Z.B. 3000rpm - würde ich maximal  alle 10ms abtasten da eine Umdrehung 20ms dauern würde.
Falls Drehzahlistwert auch bekannt ist, dann könnte man Heinileini`s Code entsprechend erweitern.


----------



## Heinileini (11 Dezember 2021)

Mirko123 schrieb:


> Falls Drehzahlistwert auch bekannt ist, dann könnte man Heinileini`s Code entsprechend erweitern.


Leider kann auch eine Erweiterung meines CodeBeispiels verlorengegangene Informationen nicht verlässlich rekonstruieren ...
Da wäre mir zu viel Plausibilität im Spiel.

PS: 
Statt - wie in meinem Beispiel - 1 zu addieren/subtrahieren, könnte man direkt 360 addieren/subtrahieren, da ergibt die Summe aus Winkel und Zähl direkt die "neue" Position in °. Für Zähl dann aber tunlichst den DatenTyp DINT wählen und prüfen, ob dies ausreicht.


----------



## TP-Inc (11 Dezember 2021)

Sieht eigentlich total simpel aus. Dankeschön 😀 muss ich mal austesten beim nächsten Drehantrieb der mir unterkommt.


----------



## maxder2te (11 Dezember 2021)

TP-Inc schrieb:


> Hi, ab und zu gibt es Anwendungen bei denen ich die Modulo-Position eines Drehantriebs, aber auch die „Endlos“-Position brauche. Wie zählt man vernünftig Umdrehungen mit? Übergang von 360 auf 0 erkennen erscheint mir nicht so elegant und sicher… Braucht ihr das auch ab und zu?
> Das sollte Telegramm und Antriebsunabhängig funktionieren.

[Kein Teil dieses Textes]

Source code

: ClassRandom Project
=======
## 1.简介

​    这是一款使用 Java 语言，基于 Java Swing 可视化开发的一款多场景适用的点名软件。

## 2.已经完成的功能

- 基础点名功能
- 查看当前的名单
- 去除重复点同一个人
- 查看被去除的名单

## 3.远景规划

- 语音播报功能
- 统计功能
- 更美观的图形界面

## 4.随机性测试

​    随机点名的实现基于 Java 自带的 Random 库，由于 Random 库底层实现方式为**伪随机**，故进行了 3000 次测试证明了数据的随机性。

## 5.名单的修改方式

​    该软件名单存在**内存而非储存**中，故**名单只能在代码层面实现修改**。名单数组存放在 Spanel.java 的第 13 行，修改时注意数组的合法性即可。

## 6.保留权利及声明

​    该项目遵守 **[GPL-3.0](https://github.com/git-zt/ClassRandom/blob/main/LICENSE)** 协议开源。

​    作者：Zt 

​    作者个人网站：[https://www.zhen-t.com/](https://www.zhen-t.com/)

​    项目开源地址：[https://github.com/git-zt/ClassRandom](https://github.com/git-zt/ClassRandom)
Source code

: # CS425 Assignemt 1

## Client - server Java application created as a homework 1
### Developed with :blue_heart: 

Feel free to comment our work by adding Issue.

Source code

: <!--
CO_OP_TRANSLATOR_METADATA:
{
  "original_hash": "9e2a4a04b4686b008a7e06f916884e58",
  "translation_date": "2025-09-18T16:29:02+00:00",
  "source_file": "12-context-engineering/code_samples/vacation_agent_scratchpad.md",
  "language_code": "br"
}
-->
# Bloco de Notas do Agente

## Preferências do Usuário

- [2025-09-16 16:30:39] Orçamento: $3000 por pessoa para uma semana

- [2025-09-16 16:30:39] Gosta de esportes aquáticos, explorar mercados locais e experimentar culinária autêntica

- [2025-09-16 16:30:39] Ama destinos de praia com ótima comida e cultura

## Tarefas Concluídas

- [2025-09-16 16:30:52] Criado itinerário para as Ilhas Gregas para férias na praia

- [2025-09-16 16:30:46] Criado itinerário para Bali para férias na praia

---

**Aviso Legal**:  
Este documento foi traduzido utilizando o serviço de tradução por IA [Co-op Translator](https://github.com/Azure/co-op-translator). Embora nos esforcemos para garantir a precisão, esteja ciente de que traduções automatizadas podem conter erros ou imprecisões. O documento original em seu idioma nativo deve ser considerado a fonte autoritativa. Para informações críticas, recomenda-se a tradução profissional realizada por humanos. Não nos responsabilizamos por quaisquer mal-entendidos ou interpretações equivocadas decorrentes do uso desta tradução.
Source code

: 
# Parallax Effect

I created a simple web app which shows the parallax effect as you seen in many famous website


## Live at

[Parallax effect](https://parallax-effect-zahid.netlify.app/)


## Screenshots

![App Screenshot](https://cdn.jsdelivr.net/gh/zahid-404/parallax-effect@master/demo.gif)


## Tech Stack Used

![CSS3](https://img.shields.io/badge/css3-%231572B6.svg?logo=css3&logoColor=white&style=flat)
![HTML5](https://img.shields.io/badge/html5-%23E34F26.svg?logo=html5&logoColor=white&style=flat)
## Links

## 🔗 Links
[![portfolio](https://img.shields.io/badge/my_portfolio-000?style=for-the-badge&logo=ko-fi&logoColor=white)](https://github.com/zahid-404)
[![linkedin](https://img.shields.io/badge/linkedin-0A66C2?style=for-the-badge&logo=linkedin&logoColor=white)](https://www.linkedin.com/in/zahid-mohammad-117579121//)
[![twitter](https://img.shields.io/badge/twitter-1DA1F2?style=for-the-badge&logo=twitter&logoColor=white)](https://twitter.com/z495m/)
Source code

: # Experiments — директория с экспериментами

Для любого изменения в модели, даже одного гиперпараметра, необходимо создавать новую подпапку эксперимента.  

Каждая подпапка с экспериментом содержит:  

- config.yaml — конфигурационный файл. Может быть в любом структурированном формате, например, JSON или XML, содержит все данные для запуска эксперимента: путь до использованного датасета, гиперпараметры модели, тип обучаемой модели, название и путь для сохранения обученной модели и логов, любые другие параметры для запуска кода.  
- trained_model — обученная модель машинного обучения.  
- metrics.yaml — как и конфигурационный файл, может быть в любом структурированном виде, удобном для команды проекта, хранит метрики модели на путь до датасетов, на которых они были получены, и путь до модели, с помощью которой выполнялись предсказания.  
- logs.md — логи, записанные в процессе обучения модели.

Das selber mitzählen ist eine Variante, bei vielen Antrieben geht das aber auch einfacher. 
Wenn du das machst rate ich dir aber, den Überlaufzähler öbb einen eigenen Speicherbeteich zu legen der nie neu initialisiert wird (eigener DB mit fixer Nummer bei S7, Permanentspeicher bei B&R,...) 

Sew Movidrive B:
Wenn du die Modulopositionierung nutzt wird die Modulo Position als 0-3600 oder 0-65535 zur Steuerung geladen. In der IPOS-Variable H511 ist aber weiterhin die Geberrohposition als i32 mit Überlaufzähler verfügbar. Die kann man mittels IPOS oder anderer Wege zur Steuerung laden und muss dann nur von Inkrementen auf weg umrechnen. 

Profidrive (simatic To) 
Die Moduloumrechnung wird von der Steuerung durchgeführt. Im Profidrive - Telegramm von Antrieb selbst kommt die Geberrohposition ebenfalls als i32 herauf, somit du den gesamten Absolutbereich des Gebers zur Verfügung hast. 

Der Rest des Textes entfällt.